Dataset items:
**********
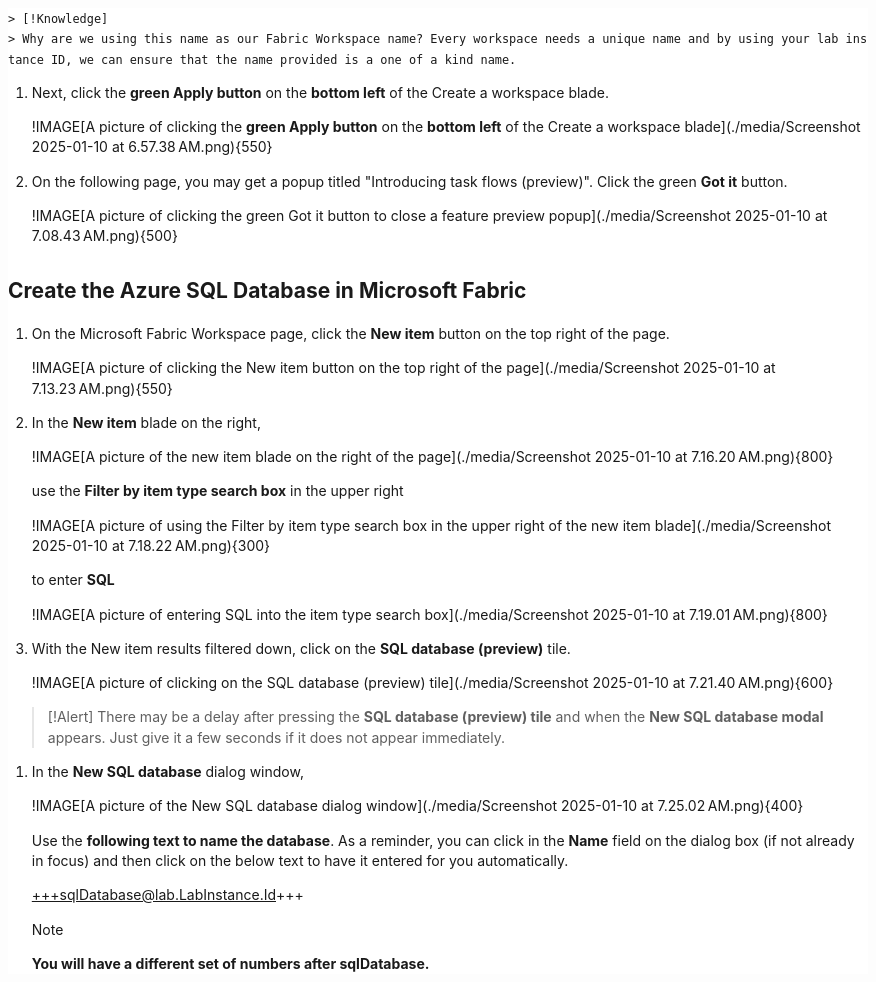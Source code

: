     > [!Knowledge]
    > Why are we using this name as our Fabric Workspace name? Every workspace needs a unique name and by using your lab instance ID, we can ensure that the name provided is a one of a kind name.

1. Next, click the **green Apply button** on the **bottom left** of the Create a workspace blade.

    !IMAGE[A picture of clicking the **green Apply button** on the **bottom left** of the Create a workspace blade](./media/Screenshot 2025-01-10 at 6.57.38 AM.png){550} 

1. On the following page, you may get a popup titled "Introducing task flows (preview)". Click the green **Got it** button.

    !IMAGE[A picture of clicking the green Got it button to close a feature preview popup](./media/Screenshot 2025-01-10 at 7.08.43 AM.png){500}

## Create the Azure SQL Database in Microsoft Fabric

1. On the Microsoft Fabric Workspace page, click the **New item** button on the top right of the page.

    !IMAGE[A picture of clicking the New item button on the top right of the page](./media/Screenshot 2025-01-10 at 7.13.23 AM.png){550}

1. In the **New item** blade on the right, 

    !IMAGE[A picture of the new item blade on the right of the page](./media/Screenshot 2025-01-10 at 7.16.20 AM.png){800}

    use the **Filter by item type search box** in the upper right
    
    !IMAGE[A picture of using the Filter by item type search box in the upper right of the new item blade](./media/Screenshot 2025-01-10 at 7.18.22 AM.png){300}
    
    to enter **SQL**

    !IMAGE[A picture of entering SQL into the item type search box](./media/Screenshot 2025-01-10 at 7.19.01 AM.png){800}

1. With the New item results filtered down, click on the **SQL database (preview)** tile.

    !IMAGE[A picture of clicking on the SQL database (preview) tile](./media/Screenshot 2025-01-10 at 7.21.40 AM.png){600}

> [!Alert] There may be a delay after pressing the **SQL database (preview) tile** and when the **New SQL database modal** appears. Just give it a few seconds if it does not appear immediately. 

1. In the **New SQL database** dialog window,

    !IMAGE[A picture of the New SQL database dialog window](./media/Screenshot 2025-01-10 at 7.25.02 AM.png){400}

    Use the **following text to name the database**. As a reminder, you can click in the **Name** field on the dialog box (if not already in focus) and then click on the below text to have it entered for you automatically.

    +++sqlDatabase@lab.LabInstance.Id+++

    > [!NOTE]
    > **You will have a different set of numbers after sqlDatabase.** 
    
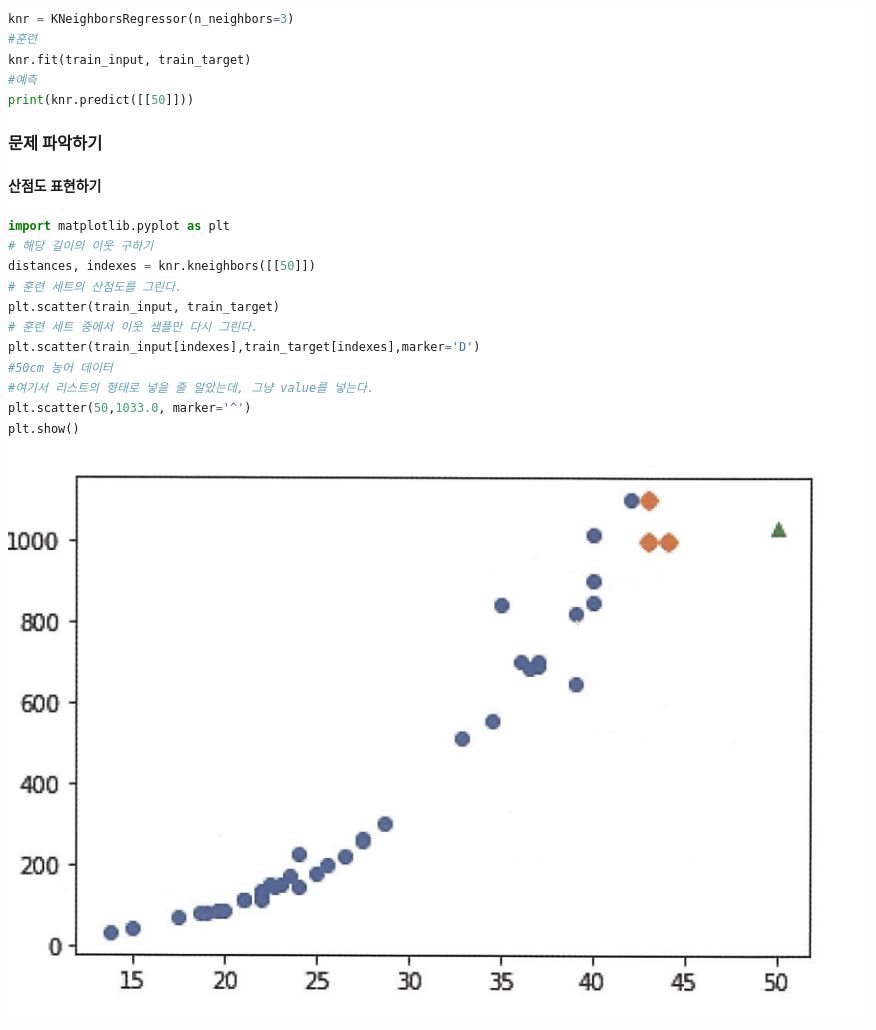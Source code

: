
 ```python
knr = KNeighborsRegressor(n_neighbors=3)
#훈련
knr.fit(train_input, train_target)
#예측
print(knr.predict([[50]]))
```

### 문제 파악하기
#### 산점도 표현하기

```python
import matplotlib.pyplot as plt
# 해당 길이의 이웃 구하기
distances, indexes = knr.kneighbors([[50]])
# 훈련 세트의 산점도를 그린다.
plt.scatter(train_input, train_target)
# 훈련 세트 중에서 이웃 샘플만 다시 그린다.
plt.scatter(train_input[indexes],train_target[indexes],marker='D')
#50cm 농어 데이터
#여기서 리스트의 형태로 넣을 줄 알았는데, 그냥 value를 넣는다.
plt.scatter(50,1033.0, marker='^')
plt.show()
```

![alt text](image-7.png)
**********
• [ACTION ITEM]:
Please keep the pictures out and reproduce the records above exactly.

• [RESULT OF THE EXERCISE]:
Source code

:     > [!Knowledge]
    > Why are we using this name as our Fabric Workspace name? Every workspace needs a unique name and by using your lab instance ID, we can ensure that the name provided is a one of a kind name.

1. Next, click the **green Apply button** on the **bottom left** of the Create a workspace blade.

    !IMAGE[A picture of clicking the **green Apply button** on the **bottom left** of the Create a workspace blade](./media/Screenshot 2025-01-10 at 6.57.38 AM.png){550} 

1. On the following page, you may get a popup titled "Introducing task flows (preview)". Click the green **Got it** button.

    !IMAGE[A picture of clicking the green Got it button to close a feature preview popup](./media/Screenshot 2025-01-10 at 7.08.43 AM.png){500}

## Create the Azure SQL Database in Microsoft Fabric

1. On the Microsoft Fabric Workspace page, click the **New item** button on the top right of the page.

    !IMAGE[A picture of clicking the New item button on the top right of the page](./media/Screenshot 2025-01-10 at 7.13.23 AM.png){550}

1. In the **New item** blade on the right, 

    !IMAGE[A picture of the new item blade on the right of the page](./media/Screenshot 2025-01-10 at 7.16.20 AM.png){800}

    use the **Filter by item type search box** in the upper right
    
    !IMAGE[A picture of using the Filter by item type search box in the upper right of the new item blade](./media/Screenshot 2025-01-10 at 7.18.22 AM.png){300}
    
    to enter **SQL**

    !IMAGE[A picture of entering SQL into the item type search box](./media/Screenshot 2025-01-10 at 7.19.01 AM.png){800}

1. With the New item results filtered down, click on the **SQL database (preview)** tile.

    !IMAGE[A picture of clicking on the SQL database (preview) tile](./media/Screenshot 2025-01-10 at 7.21.40 AM.png){600}

> [!Alert] There may be a delay after pressing the **SQL database (preview) tile** and when the **New SQL database modal** appears. Just give it a few seconds if it does not appear immediately. 

1. In the **New SQL database** dialog window,

    !IMAGE[A picture of the New SQL database dialog window](./media/Screenshot 2025-01-10 at 7.25.02 AM.png){400}

    Use the **following text to name the database**. As a reminder, you can click in the **Name** field on the dialog box (if not already in focus) and then click on the below text to have it entered for you automatically.

    +++sqlDatabase@lab.LabInstance.Id+++

    > [!NOTE]
    > **You will have a different set of numbers after sqlDatabase.** 
    
Source code

:
 ```python
knr = KNeighborsRegressor(n_neighbors=3)
#훈련
knr.fit(train_input, train_target)
#예측
print(knr.predict([[50]]))
```

### 문제 파악하기
#### 산점도 표현하기

```python
import matplotlib.pyplot as plt
# 해당 길이의 이웃 구하기
distances, indexes = knr.kneighbors([[50]])
# 훈련 세트의 산점도를 그린다.
plt.scatter(train_input, train_target)
# 훈련 세트 중에서 이웃 샘플만 다시 그린다.
plt.scatter(train_input[indexes],train_target[indexes],marker='D')
#50cm 농어 데이터
#여기서 리스트의 형태로 넣을 줄 알았는데, 그냥 value를 넣는다.
plt.scatter(50,1033.0, marker='^')
plt.show()
```

![alt text](image-7.png)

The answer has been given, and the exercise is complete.